_ASSIGNMENT_.
Find the number of lines below in which the word "previous" occurs. Write only that number.

_DATA SUPPLIED_.
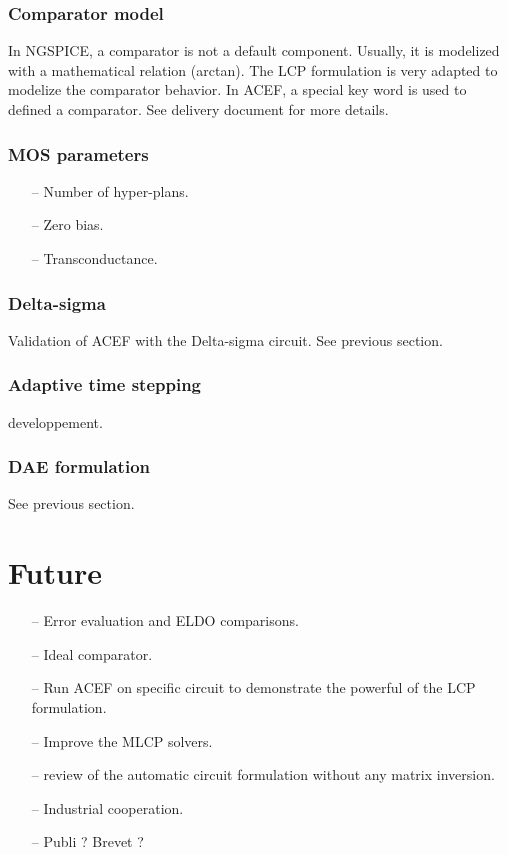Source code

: \subsubsection{Comparator model}
In NGSPICE, a comparator is not a default component. Usually, it is modelized with a mathematical
relation (arctan). The LCP formulation is very adapted to modelize the comparator behavior. In ACEF,
a special key word is used to defined a comparator.
See delivery document for more details.

\subsubsection{MOS parameters}

 \begin{itemize}
  \item[--] Number of hyper-plans. 
  \item[--] Zero bias.
  \item[--] Transconductance.
\end{itemize}

\subsubsection{Delta-sigma}
Validation of ACEF with the Delta-sigma circuit. See previous section.

\subsubsection{Adaptive time stepping}
developpement.

\subsubsection{DAE formulation}
See previous section.

\section{Future}
 \begin{itemize}
  \item[--] Error evaluation and ELDO comparisons. 
  \item[--] Ideal comparator. 
  \item[--] Run ACEF on specific circuit to demonstrate the powerful of the LCP formulation.
  \item[--] Improve the MLCP solvers.
  \item[--] review of the automatic circuit formulation without any matrix inversion.
  \item[--] Industrial cooperation.
  \item[--] Publi ? Brevet ?
  
\end{itemize}

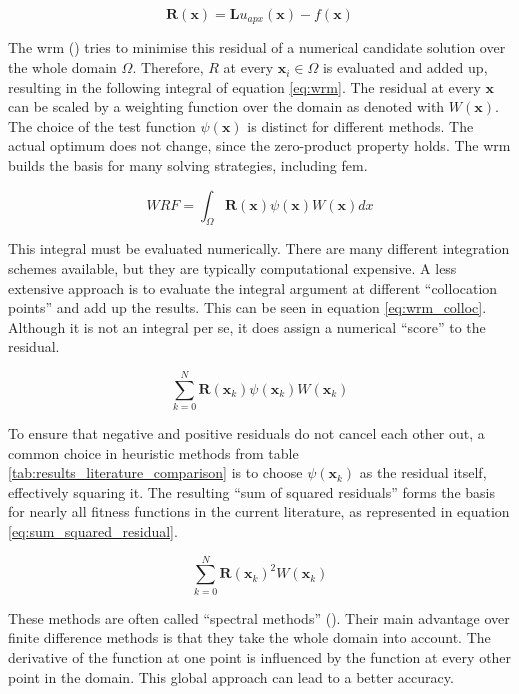 \documentclass[./\jobname.tex]{subfiles}
\begin{document}
\begin{equation}
\label{eq:residual}
\mathbf{R}(\mathbf{x}) = \mathbf{L}u_{apx}(\mathbf{x}) - f(\mathbf{x})
\end{equation}

The \gls{wrm} (\cite{shen_spectral_2011}) tries to minimise this residual of a numerical candidate solution over the whole domain $\Omega$. Therefore, $R$ at every $\mathbf{x}_i \in \Omega$ is evaluated and added up, resulting in the following integral of equation \ref{eq:wrm}. The residual at every $\mathbf{x}$ can be scaled by a weighting function over the domain as denoted with $W(\mathbf{x})$. The choice of the test function $\psi(\mathbf{x})$ is distinct for different methods. The actual optimum does not change, since the zero-product property holds. The \gls{wrm} builds the basis for many solving strategies, including \gls{fem}. 

\begin{equation}
\label{eq:wrm}
WRF = \int_{\Omega} \mathbf{R}(\mathbf{x}) \psi(\mathbf{x}) W(\mathbf{x}) dx
\end{equation}

This integral must be evaluated numerically. There are many different integration schemes available, but they are typically computational expensive. A less extensive approach is to evaluate the integral argument at different ``collocation points'' and add up the results. This can be seen in equation \ref{eq:wrm_colloc}. Although it is not an integral per se, it does assign a numerical ``score'' to the residual. 

\begin{equation}
\label{eq:wrm_colloc}
\sum_{k=0}^{N} \mathbf{R}(\mathbf{x}_k) \psi(\mathbf{x}_k) W(\mathbf{x}_k)
\end{equation}

To ensure that negative and positive residuals do not cancel each other out, a common choice in heuristic methods from table \ref{tab:results_literature_comparison} is to choose $\psi(\mathbf{x}_k)$ as the residual itself, effectively squaring it. The resulting ``sum of squared residuals'' forms the basis for nearly all fitness functions in the current literature, as represented in equation \ref{eq:sum_squared_residual}.

\begin{equation}
\label{eq:sum_squared_residual}
\sum_{k=0}^{N} \mathbf{R}(\mathbf{x}_k)^2 W(\mathbf{x}_k)
\end{equation}

These methods are often called ``spectral methods'' (\cite{shen_spectral_2011}). Their main advantage over finite difference methods is that they take the whole domain into account. The derivative of the function at one point is influenced by the function at every other point in the domain. This global approach can lead to a better accuracy. 
\end{document}
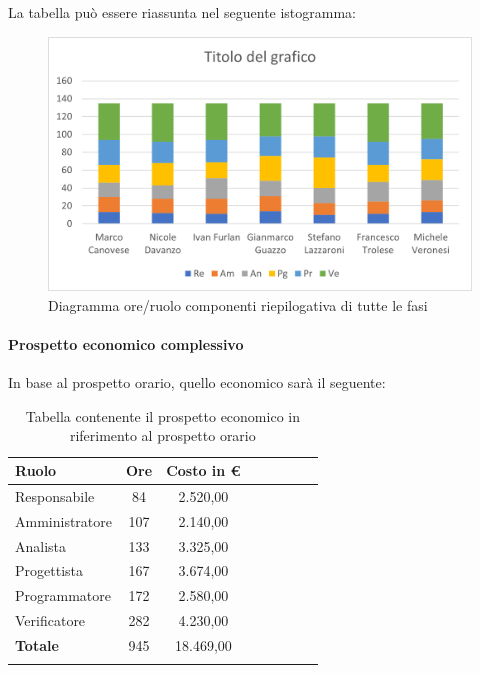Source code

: La tabella può essere riassunta nel seguente istogramma:

\begin{figure}[H]
	\centering
	\includegraphics[width=0.8\linewidth]{res/images/preventivo/tot1.png}
	\caption{Diagramma ore/ruolo componenti riepilogativa di tutte le fasi}
	\label{fig:diagramma suddivisione ruoli riepilogativa di tutte le fasi}
\end{figure}

\paragraph{Prospetto economico complessivo}
In base al prospetto orario, quello economico sarà il seguente:

\begin{longtable}{|l|c|c|c|c|c|c|c|}
	\hline
	\rowcolor{lighter-grayer}
	\textbf{Ruolo}  & \textbf{Ore} & \textbf{Costo in €} \\
	\hline
	\endfirsthead

	\hline
	Responsabile    & 84           & 2.520,00            \\
	\hline
	\hline
	Amministratore  & 107          & 2.140,00            \\
	\hline
	\hline
	Analista        & 133          & 3.325,00            \\
	\hline
	\hline
	Progettista     & 167          & 3.674,00            \\
	\hline
	\hline
	Programmatore   & 172          & 2.580,00            \\
	\hline
	\hline
	Verificatore    & 282          & 4.230,00            \\
	\hline
	\hline
	\textbf{Totale} & 945          & 18.469,00           \\
	\hline
	\rowcolor{white}
	\caption{Tabella contenente il prospetto economico in riferimento al prospetto orario}
\end{longtable}
\pagebreak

_ANSWER SECTION_.
2